Kommentar: Die trügerische Hoffnung der Schnelltests

Stand: 18.02.2021, 17:03 Uhr

Mal schnell testen und dann ab ins Konzert, zum Shoppen, zur Party, zum Oma-Knuddeln? Alles so wie früher? Bestimmt nicht! Ein Kommentar.

Von Bettina Altenkamp

Ab März kann ich dann also auf dem Weg zum Bäcker kurz beim Hausarzt oder in der Apotheke einen Zwischenstopp für einen schnellen Test einlegen. Rachenabstrich to Go und 15 Minuten später kann der Tag beginnen. Vorausgesetzt der Test ist negativ. Vorausgesetzt, die Apotheke hat Tests vorrätig und vorausgesetzt ich komme bei Quadratmeter-Beschränkungen pro Kunde überhaupt ohne stundenlanges Schlangestehen dran. Und dann?

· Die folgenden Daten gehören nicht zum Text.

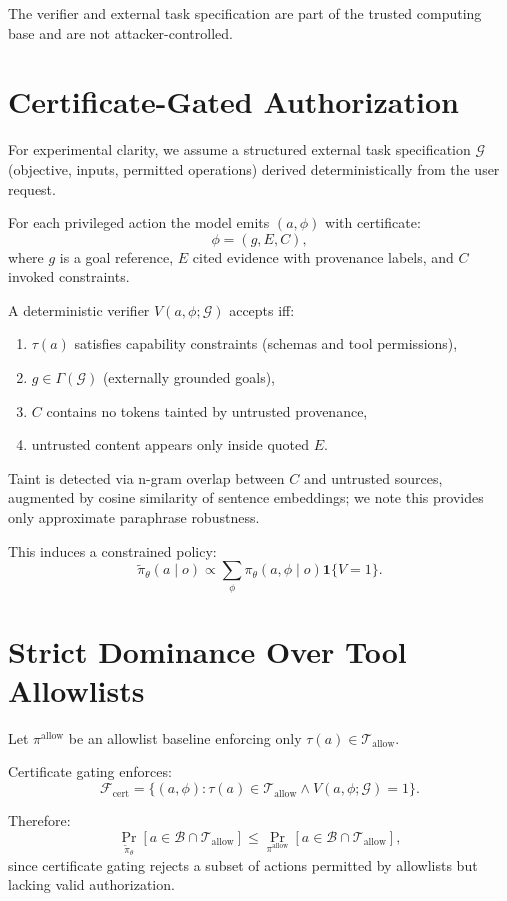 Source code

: \documentclass[9pt]{article}
\begin{document}
The verifier and external task specification are part of the trusted computing base and are not attacker-controlled.

\section{Certificate-Gated Authorization}

For experimental clarity, we assume a structured external task specification $\mathcal{G}$ (objective, inputs, permitted operations) derived deterministically from the user request.

For each privileged action the model emits $(a,\phi)$ with certificate:
\[
\phi=(g,E,C),
\]
where $g$ is a goal reference, $E$ cited evidence with provenance labels, and $C$ invoked constraints.

A deterministic verifier $V(a,\phi;\mathcal{G})$ accepts iff:

\begin{enumerate}[leftmargin=1.2em]
\item $\tau(a)$ satisfies capability constraints (schemas and tool permissions),
\item $g\in\Gamma(\mathcal{G})$ (externally grounded goals),
\item $C$ contains no tokens tainted by untrusted provenance,
\item untrusted content appears only inside quoted $E$.
\end{enumerate}

Taint is detected via n-gram overlap between $C$ and untrusted sources, augmented by cosine similarity of sentence embeddings; we note this provides only approximate paraphrase robustness.

This induces a constrained policy:
\[
\tilde{\pi}_\theta(a\mid o)\propto\sum_\phi \pi_\theta(a,\phi\mid o)\mathbf{1}\{V=1\}.
\]

\section{Strict Dominance Over Tool Allowlists}

Let $\pi^{\text{allow}}$ be an allowlist baseline enforcing only $\tau(a)\in\mathcal{T}_{\text{allow}}$.

Certificate gating enforces:
\[
\mathcal{F}_{\text{cert}}=\{(a,\phi):\tau(a)\in\mathcal{T}_{\text{allow}}\land V(a,\phi;\mathcal{G})=1\}.
\]

Therefore:
\[
\Pr_{\tilde{\pi}_\theta}[a\in\mathcal{B}\cap\mathcal{T}_{\text{allow}}]
\le
\Pr_{\pi^{\text{allow}}}[a\in\mathcal{B}\cap\mathcal{T}_{\text{allow}}],
\]
since certificate gating rejects a subset of actions permitted by allowlists but lacking valid authorization.
\end{document}
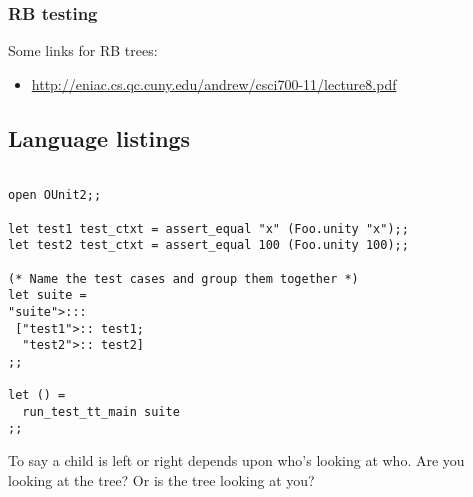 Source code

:\documentclass{article}
\begin{document}
\subsubsection{RB testing}

Some links for RB trees:

\begin{itemize}
\item \href{http://eniac.cs.qc.cuny.edu/andrew/csci700-11/lecture8.pdf}{%
http://eniac.cs.qc.cuny.edu/andrew/csci700-11/lecture8.pdf}
\end{itemize}

\subsection{Language listings}

\begin{lstlisting}[frame=single]  % Start your code-block

open OUnit2;;

let test1 test_ctxt = assert_equal "x" (Foo.unity "x");;
let test2 test_ctxt = assert_equal 100 (Foo.unity 100);;

(* Name the test cases and group them together *)
let suite =
"suite">:::
 ["test1">:: test1;
  "test2">:: test2]
;;

let () =
  run_test_tt_main suite
;;
\end{lstlisting}

To say a child is left or right depends upon who's looking at who.
Are you looking at the tree? Or is the tree looking at you?
\end{document}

Im Fall eines negativen Tests weiß ich, dass ich aktuell nicht hochgradig ansteckend bin. Vielleicht kann ich also etwas beruhigter, einen verantwortungsvollen Besuch bei älteren Verwandten in den Tag einplanen - immer noch auf Abstand, aber nicht mehr ganz so verkrampft vor Sorge und vielleicht auch etwas häufiger als bislang. Also, jedes mal NACH einem solchen Schnelltest mit negativem Ergebnis. Denn bereits am nächsten Tag kann so ein Test schon anders ausfallen.

Keine Rückkehr ins normale Leben

Bettina Altenkamp

Bettina Altenkamp

Schnelltests sind keine Befreiungstests für die Rückkehr ins ganz normale Leben mit Konzerten am nächsten Wochenende, ausgiebigen Shoppingtouren oder lang vermissten Partys. Schnelltests geben keine 100 prozentige Sicherheit - sind keine Befreiung von der ungeliebten Maske, Händewaschen, Lüften und Abstandhalten. Freitesten und dann können wir wieder locker werden - funktioniert nicht.

Schnelltests sind eine gute Ergänzung zu den bisherigen Regeln, können dabei unterstützen, Infektionen schneller zu entdecken - sind aber nicht zu verwechseln mit einer Abkürzung zurück ins normale Leben - also das VOR Corona. Aber genau diese Hoffnung wird durch die etwas voreilige Ankündigung von Bundesgesundheitsminister Spahn geweckt. Fällt nach fast 12 Monaten Pandemie auch auf sehr fruchtbaren Boden. Und genau das ist gefährlich - denn enttäuschte Hoffnung lässt die Motivation, Regeln tapfer weiter zu befolgen, eher sinken.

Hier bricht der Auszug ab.